What is truly remarkable about this is that these men do not speak the same language.

On Orkney and Shetland, the common language was once Norn. It is now an extinct language, having been replaced by Scots.

Ivar teaches John some Norn words—just so that they can communicate, even chat. They do so with mimes and a lot of pointing and impromptu moments of charades.

Their main lexicon is about the natural world—the flora and fauna, the ocean, the birds, the sky and the weather.

Davies provides a helpful author’s note and glossary at the end of the book, and we learn about the historical events that inspired this novel. Another rich source of inspiration for Davies was a copy of Jakob Jakobsen’s Etymological Dictionary of the Norn Language in Shetland.

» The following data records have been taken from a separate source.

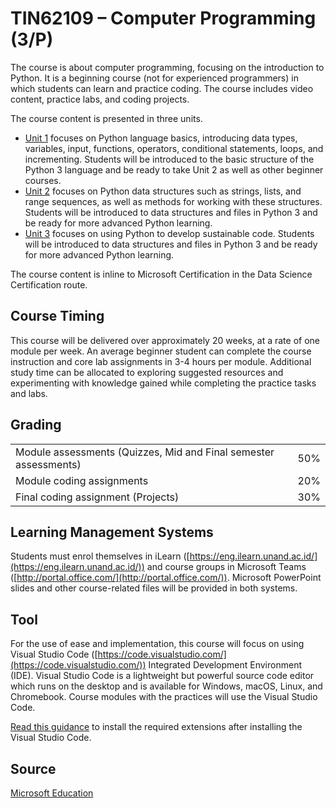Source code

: # TIN62109 – Computer Programming (3/P)

The course is about computer programming, focusing on the introduction to Python. It is a beginning course (not for experienced programmers) in which students can learn and practice coding.  The course includes video content, practice labs, and coding projects.

The course content is presented in three units.

* [Unit 1](https://github.com/Universitas-Andalas/TIN62109-Computer-Programming/blob/main/Unit%201%20Practice%20Files/readme.md) focuses on Python language basics, introducing data types, variables, input, functions, operators, conditional statements, loops, and incrementing. Students will be introduced to the basic structure of the Python 3 language and be ready to take Unit 2 as well as other beginner courses.
* [Unit 2](https://github.com/Universitas-Andalas/TIN62109-Computer-Programming/blob/main/Unit%202%20Practice%20Files/readme.md) focuses on Python data structures such as strings, lists, and range sequences, as well as methods for working with these structures. Students will be introduced to data structures and files in Python 3 and be ready for more advanced Python learning.
* [Unit 3](https://github.com/Universitas-Andalas/TIN62109-Computer-Programming/blob/main/Unit%203%20Practice%20Files/readme.md) focuses on using Python to develop sustainable code. Students will be introduced to data structures and files in Python 3 and be ready for more advanced Python learning.

The course content is inline to Microsoft Certification in the Data Science Certification route.

## Course Timing

This course will be delivered over approximately 20 weeks, at a rate of one module per week. An average beginner student can complete the course instruction and core lab assignments in 3-4 hours per module. Additional study time can be allocated to exploring suggested resources and experimenting with knowledge gained while completing the practice tasks and labs.

## Grading

|     |     |
| --- | --- |
| Module assessments (Quizzes, Mid and Final semester assessments) | 50% |
| Module coding assignments | 20% |
| Final coding assignment (Projects) | 30% |

## Learning Management Systems

Students must enrol themselves in iLearn ([https://eng.ilearn.unand.ac.id/](https://eng.ilearn.unand.ac.id/)) and course groups in Microsoft Teams ([http://portal.office.com/](http://portal.office.com/)). Microsoft PowerPoint slides and other course-related files will be provided in both systems.

## Tool

For the use of ease and implementation, this course will focus on using Visual Studio Code ([https://code.visualstudio.com/](https://code.visualstudio.com/)) Integrated Development Environment (IDE). Visual Studio Code is a lightweight but powerful source code editor which runs on the desktop and is available for Windows, macOS, Linux, and Chromebook. Course modules with the practices will use the Visual Studio Code.

[Read this guidance](https://github.com/Universitas-Andalas/TIN62109-Computer-Programming/blob/main/jupyter.md) to install the required extensions after installing the Visual Studio Code.

## Source

[Microsoft Education](https://education.microsoft.com/)

  
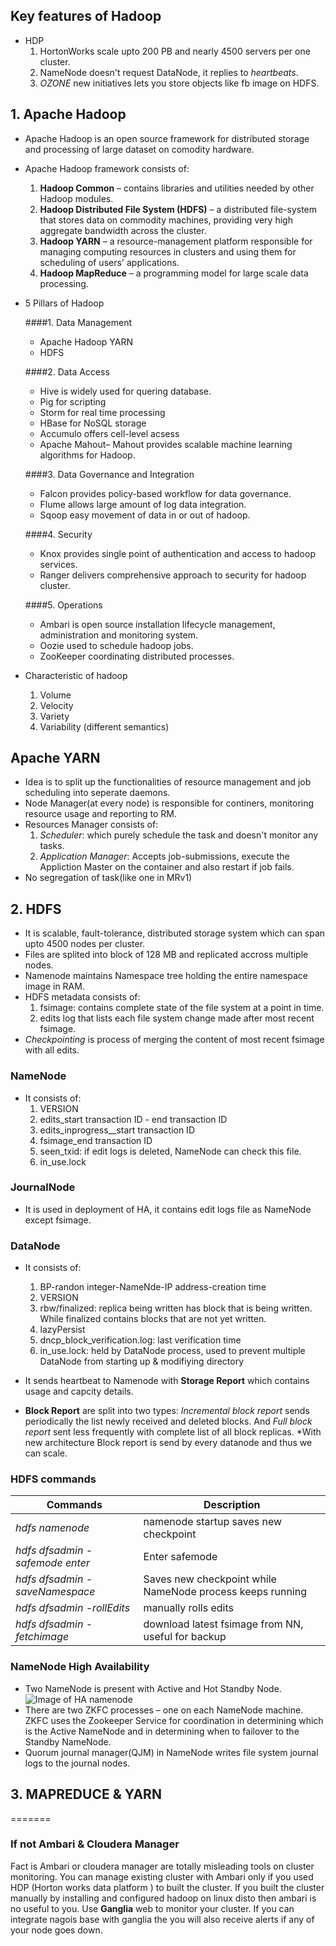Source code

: 
## Key features of Hadoop

* HDP
  1. HortonWorks scale upto 200 PB and nearly 4500 servers per one cluster.
  2. NameNode doesn't request DataNode, it replies to _heartbeats_.
  3. *OZONE* new initiatives lets you store objects like fb image on HDFS.



## 1. Apache Hadoop

* Apache Hadoop is an open source framework for distributed storage and
processing of large dataset on comodity hardware.

* Apache Hadoop framework consists of:
  1. __Hadoop Common__ – contains libraries and utilities needed by other Hadoop modules.
  2. __Hadoop Distributed File System (HDFS)__ – a distributed file-system that stores data on commodity machines, providing very high aggregate bandwidth across the cluster.
  3. __Hadoop YARN__ – a resource-management platform responsible for managing computing resources in clusters and using them for scheduling of users' applications.
  4. __Hadoop MapReduce__ – a programming model for large scale data processing.

* 5 Pillars of Hadoop

  ####1. Data Management
    * Apache Hadoop YARN
    * HDFS

  ####2. Data Access
    * Hive is widely used for quering database.
    * Pig for scripting 
    * Storm for real time processing
    * HBase for NoSQL storage 
    * Accumulo offers cell-level acsess
    * Apache Mahout– Mahout provides scalable machine learning algorithms for Hadoop.

  ####3. Data Governance and Integration
    * Falcon provides policy-based workflow for data governance.
    * Flume allows large amount of log data integration.
    * Sqoop easy movement of data in or out of hadoop. 

  ####4. Security
    * Knox provides single point of authentication and access to hadoop services.
    * Ranger delivers comprehensive approach to security for hadoop cluster.

  ####5. Operations
    * Ambari is open source installation lifecycle management, administration and monitoring system.
    * Oozie used to schedule hadoop jobs.
    * ZooKeeper coordinating distributed processes.

* Characteristic of hadoop
  1. Volume
  2. Velocity
  3. Variety
  4. Variability (different semantics)


## Apache YARN

* Idea is to split up the functionalities of resource management and job scheduling into seperate daemons.
* Node Manager(at every node) is responsible for continers, monitoring resource usage and reporting to RM.
* Resources Manager consists of:
    1. _Scheduler_: which purely schedule the task and doesn't monitor any tasks.
    2. _Application Manager_: Accepts job-submissions, execute the Appliction Master on the container and also restart if job fails.
* No segregation of task(like one in MRv1)


## 2. HDFS

* It is scalable, fault-tolerance, distributed storage system which can span upto 4500 nodes per cluster.
* Files are splited into block of 128 MB and replicated accross multiple nodes.
* Namenode maintains Namespace tree holding the entire namespace image in RAM.
* HDFS metadata consists of:
    1. fsimage: contains complete state of the file system at a point in time.
    2. edits log that lists each file system change made after most recent fsimage.
* _Checkpointing_ is process of merging the content of most recent fsimage with all edits.


### NameNode
* It consists of:
  1. VERSION
  2. edits_start transaction ID - end transaction ID
  3. edits_inprogress__start transaction ID
  4. fsimage_end transaction ID
  5. seen_txid: if edit logs is deleted, NameNode can check this file.
  6. in_use.lock

### JournalNode
* It is used in deployment of HA, it contains edit logs file as NameNode except fsimage.

### DataNode

* It consists of:
  1. BP-randon integer-NameNde-IP address-creation time
  2. VERSION
  3. rbw/finalized: replica being written has block that is being written. While finalized contains blocks that are not yet written.
  4. lazyPersist
  5. dncp_block_verification.log: last verification time
  6. in_use.lock: held by DataNode process, used to prevent multiple DataNode from starting up & modifiying directory

* It sends heartbeat to Namenode with __Storage Report__ which contains usage and capcity details.
* __Block Report__ are split into two types: _Incremental block report_ sends periodically the list newly received and deleted blocks. And _Full block report_ sent less frequently with complete list of all block replicas.
*With new architecture Block report is send by every datanode and thus we can scale.

### HDFS commands

Commands | Description
-------- | -----------
_hdfs namenode_ | namenode startup saves new checkpoint
_hdfs dfsadmin -safemode enter_ | Enter safemode
_hdfs dfsadmin -saveNamespace_ | Saves new checkpoint while NameNode process keeps running
_hdfs dfsadmin -rollEdits_ | manually rolls edits
_hdfs dfsadmin -fetchimage_ | download latest fsimage from NN, useful for backup

### NameNode High Availability
* Two NameNode is present with Active and Hot Standby Node.
![Image of HA namenode](http://hortonworks.com/wp-content/uploads/2013/10/namenodeha.png)
* There are two ZKFC processes – one on each NameNode machine. ZKFC uses the Zookeeper Service for coordination in determining which is the Active NameNode and in determining when to failover to the Standby NameNode.
* Quorum journal manager(QJM) in NameNode writes file system journal logs to the journal nodes.


## 3. MAPREDUCE & YARN
=======
### If not Ambari & Cloudera Manager
Fact is Ambari or cloudera manager are totally misleading tools on cluster monitoring.
You can manage existing cluster with Ambari only if you used HDP (Horton works data platform ) to built the cluster.
If you built the cluster manually by installing and configured hadoop on linux disto then ambari is no useful to you.
Use __Ganglia__ web to monitor your cluster. If you can integrate nagois base with ganglia the you will also receive alerts if any of your node goes down.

John Ferguson lost many things in the treacherous, watery journey he undertook to get to the island—including a work-in-progress he had started regarding the Gospels (a translation into Scots). However, the new language he is learning is one that takes over his life and his thinking.

We know that John must find the words to tell Ivar why he is really there on that desolate island, what he has really come for.

Meanwhile, Mary boards the ship that returns to the island to retrieve her husband and its last reclusive resident. Her framed photo becomes as Chekhovian as the pistol among John’s belongings.

We have seen by now how both men are taken with the image of Mary. However, we also see how when one man takes his leave from their shared home, the other feels bereft and deeply longs for the companionship of the other. John thinks ahead to what can happen after his assignment is completed and he plays over and over in his head the Norn word “for something that has disappeared or been lost; something never to be found in spite of searching.”

The joy of reading this novel comes in the immersion we feel inside that damp little house on that remote island—the fire crackling while Ivar knits socks and a hat for John, cooks him meals of fish and potatoes and porridge. It is a house with mounds of lady’s mantle that grows abundantly just outside it, with ocean breezes, the guttural grunts of the cormorants. John listens to Ivar’s loving susurration—with his old horse Pegi.

Later in the novel, Mary ponders three—and then four—stages of her life. At one point in what she says is the second stage of her life, when her father dies and she is alone in the world, “she’d been busy with her walks and her books and been more or less alone but in no way unhappy.”

And this seems to be true of Ivar and John, too. That is, each seems to have come to terms with a contentedness with solitude—an acceptance of it as a means to simply survive in the world.

As readers will find, Mary far prefers the quiet of that former life. She meets John after an explosion—and Ivar after yet another.

Unexpected things occur in this marvelous novel—things that are far outside even all that was occurring during this contentious period and these places.

The novel shows us that people in this part of the world at that time endured lives that were upended in sudden and explosive ways—and had to keep going, even when it seemed like all they’d ever known and believed dissipated like so much smoke. And once it cleared, they could see they’d survived and were still essentially who they’d always been.